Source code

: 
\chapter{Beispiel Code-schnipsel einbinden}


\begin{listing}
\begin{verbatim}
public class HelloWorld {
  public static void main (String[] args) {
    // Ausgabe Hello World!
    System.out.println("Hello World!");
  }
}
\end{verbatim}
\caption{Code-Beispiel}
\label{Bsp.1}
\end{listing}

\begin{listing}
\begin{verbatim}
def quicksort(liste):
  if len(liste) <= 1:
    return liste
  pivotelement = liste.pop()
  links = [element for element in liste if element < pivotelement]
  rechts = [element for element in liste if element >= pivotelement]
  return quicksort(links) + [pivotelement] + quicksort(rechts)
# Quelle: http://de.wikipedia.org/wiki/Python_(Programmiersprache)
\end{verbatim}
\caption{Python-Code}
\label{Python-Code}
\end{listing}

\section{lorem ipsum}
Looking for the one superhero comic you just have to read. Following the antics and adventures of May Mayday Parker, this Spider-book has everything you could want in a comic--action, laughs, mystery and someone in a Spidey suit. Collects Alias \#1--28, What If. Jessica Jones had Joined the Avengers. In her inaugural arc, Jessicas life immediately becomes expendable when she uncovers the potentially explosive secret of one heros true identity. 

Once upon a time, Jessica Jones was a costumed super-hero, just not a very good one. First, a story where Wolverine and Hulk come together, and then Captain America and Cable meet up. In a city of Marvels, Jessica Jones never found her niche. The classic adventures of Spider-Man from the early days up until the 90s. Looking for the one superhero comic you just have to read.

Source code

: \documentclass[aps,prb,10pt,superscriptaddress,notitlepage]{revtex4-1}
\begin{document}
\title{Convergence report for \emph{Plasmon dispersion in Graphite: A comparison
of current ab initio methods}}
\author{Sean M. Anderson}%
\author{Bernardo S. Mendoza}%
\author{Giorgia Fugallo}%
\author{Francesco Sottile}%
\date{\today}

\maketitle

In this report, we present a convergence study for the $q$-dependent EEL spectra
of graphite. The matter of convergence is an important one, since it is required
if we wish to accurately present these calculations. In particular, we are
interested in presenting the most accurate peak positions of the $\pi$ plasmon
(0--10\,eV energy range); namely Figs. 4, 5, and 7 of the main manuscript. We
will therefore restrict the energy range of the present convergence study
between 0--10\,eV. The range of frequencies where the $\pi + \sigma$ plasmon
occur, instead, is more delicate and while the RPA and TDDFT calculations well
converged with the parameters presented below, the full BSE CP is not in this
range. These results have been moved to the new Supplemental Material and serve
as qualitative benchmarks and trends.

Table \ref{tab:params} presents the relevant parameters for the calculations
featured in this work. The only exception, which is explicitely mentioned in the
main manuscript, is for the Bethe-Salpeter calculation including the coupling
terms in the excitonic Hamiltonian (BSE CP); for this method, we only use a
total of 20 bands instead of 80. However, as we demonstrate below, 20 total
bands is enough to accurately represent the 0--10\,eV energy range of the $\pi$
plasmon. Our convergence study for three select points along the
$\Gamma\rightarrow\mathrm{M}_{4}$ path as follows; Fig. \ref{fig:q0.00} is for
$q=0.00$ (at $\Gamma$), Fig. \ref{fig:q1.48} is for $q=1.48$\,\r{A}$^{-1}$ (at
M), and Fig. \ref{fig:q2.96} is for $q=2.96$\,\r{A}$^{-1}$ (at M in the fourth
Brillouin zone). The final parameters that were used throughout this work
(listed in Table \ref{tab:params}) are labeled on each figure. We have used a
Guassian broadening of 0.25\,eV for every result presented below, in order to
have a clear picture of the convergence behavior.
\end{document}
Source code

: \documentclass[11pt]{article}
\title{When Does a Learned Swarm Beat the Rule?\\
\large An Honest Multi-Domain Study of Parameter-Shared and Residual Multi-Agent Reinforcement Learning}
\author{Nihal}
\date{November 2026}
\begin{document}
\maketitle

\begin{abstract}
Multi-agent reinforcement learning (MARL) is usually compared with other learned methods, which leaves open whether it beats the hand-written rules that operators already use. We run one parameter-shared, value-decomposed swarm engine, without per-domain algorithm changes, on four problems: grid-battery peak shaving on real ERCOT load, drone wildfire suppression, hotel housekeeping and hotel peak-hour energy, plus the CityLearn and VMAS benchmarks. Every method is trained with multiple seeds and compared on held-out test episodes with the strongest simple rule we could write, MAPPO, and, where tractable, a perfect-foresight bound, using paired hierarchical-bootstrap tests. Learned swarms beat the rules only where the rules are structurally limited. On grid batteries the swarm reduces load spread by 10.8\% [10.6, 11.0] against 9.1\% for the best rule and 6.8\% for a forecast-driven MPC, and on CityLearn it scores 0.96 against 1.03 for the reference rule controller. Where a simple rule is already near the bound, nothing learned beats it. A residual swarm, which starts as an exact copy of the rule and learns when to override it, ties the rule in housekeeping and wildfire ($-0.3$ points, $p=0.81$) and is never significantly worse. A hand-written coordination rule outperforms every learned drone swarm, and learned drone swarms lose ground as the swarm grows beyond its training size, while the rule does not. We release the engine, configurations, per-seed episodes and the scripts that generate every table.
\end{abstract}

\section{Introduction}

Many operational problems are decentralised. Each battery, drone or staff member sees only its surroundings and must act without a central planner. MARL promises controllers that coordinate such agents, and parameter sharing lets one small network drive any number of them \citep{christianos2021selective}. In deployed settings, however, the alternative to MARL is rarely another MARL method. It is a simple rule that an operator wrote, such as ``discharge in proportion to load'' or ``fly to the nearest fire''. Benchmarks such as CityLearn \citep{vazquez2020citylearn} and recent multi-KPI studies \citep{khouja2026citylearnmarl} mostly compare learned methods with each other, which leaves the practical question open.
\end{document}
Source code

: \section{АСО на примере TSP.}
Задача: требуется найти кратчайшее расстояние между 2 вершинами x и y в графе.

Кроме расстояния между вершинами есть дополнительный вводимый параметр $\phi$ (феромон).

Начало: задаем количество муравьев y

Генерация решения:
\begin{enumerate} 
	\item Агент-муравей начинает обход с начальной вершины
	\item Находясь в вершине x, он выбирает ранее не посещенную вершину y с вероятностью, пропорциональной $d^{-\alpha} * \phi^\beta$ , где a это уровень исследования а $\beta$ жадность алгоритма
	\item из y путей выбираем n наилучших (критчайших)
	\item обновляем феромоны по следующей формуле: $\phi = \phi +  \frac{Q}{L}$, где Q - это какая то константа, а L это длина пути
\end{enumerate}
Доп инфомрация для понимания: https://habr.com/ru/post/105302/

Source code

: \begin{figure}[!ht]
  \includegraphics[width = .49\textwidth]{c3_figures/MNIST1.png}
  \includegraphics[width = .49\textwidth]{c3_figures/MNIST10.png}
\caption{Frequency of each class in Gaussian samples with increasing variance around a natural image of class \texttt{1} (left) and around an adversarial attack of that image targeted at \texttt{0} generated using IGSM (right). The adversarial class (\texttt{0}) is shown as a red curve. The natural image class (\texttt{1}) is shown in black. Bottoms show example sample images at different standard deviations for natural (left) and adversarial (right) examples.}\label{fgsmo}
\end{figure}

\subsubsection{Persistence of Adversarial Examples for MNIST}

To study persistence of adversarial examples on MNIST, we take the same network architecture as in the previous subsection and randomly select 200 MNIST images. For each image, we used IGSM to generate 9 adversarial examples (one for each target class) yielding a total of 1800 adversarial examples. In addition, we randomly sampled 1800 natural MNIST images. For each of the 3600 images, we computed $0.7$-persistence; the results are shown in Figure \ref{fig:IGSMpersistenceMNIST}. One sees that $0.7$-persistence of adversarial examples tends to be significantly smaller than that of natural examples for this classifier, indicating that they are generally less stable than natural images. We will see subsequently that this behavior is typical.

========

Activity >> Only one part of the material above is to be transcribed, namely the lines starting with the line that has "range. These results" and going on through the line that has "path as follows;", exactly as they stand.

Exercise output >>
range. These results have been moved to the new Supplemental Material and serve
as qualitative benchmarks and trends.

Table \ref{tab:params} presents the relevant parameters for the calculations
featured in this work. The only exception, which is explicitely mentioned in the
main manuscript, is for the Bethe-Salpeter calculation including the coupling
terms in the excitonic Hamiltonian (BSE CP); for this method, we only use a
total of 20 bands instead of 80. However, as we demonstrate below, 20 total
bands is enough to accurately represent the 0--10\,eV energy range of the $\pi$
plasmon. Our convergence study for three select points along the
$\Gamma\rightarrow\mathrm{M}_{4}$ path as follows; Fig. \ref{fig:q0.00} is for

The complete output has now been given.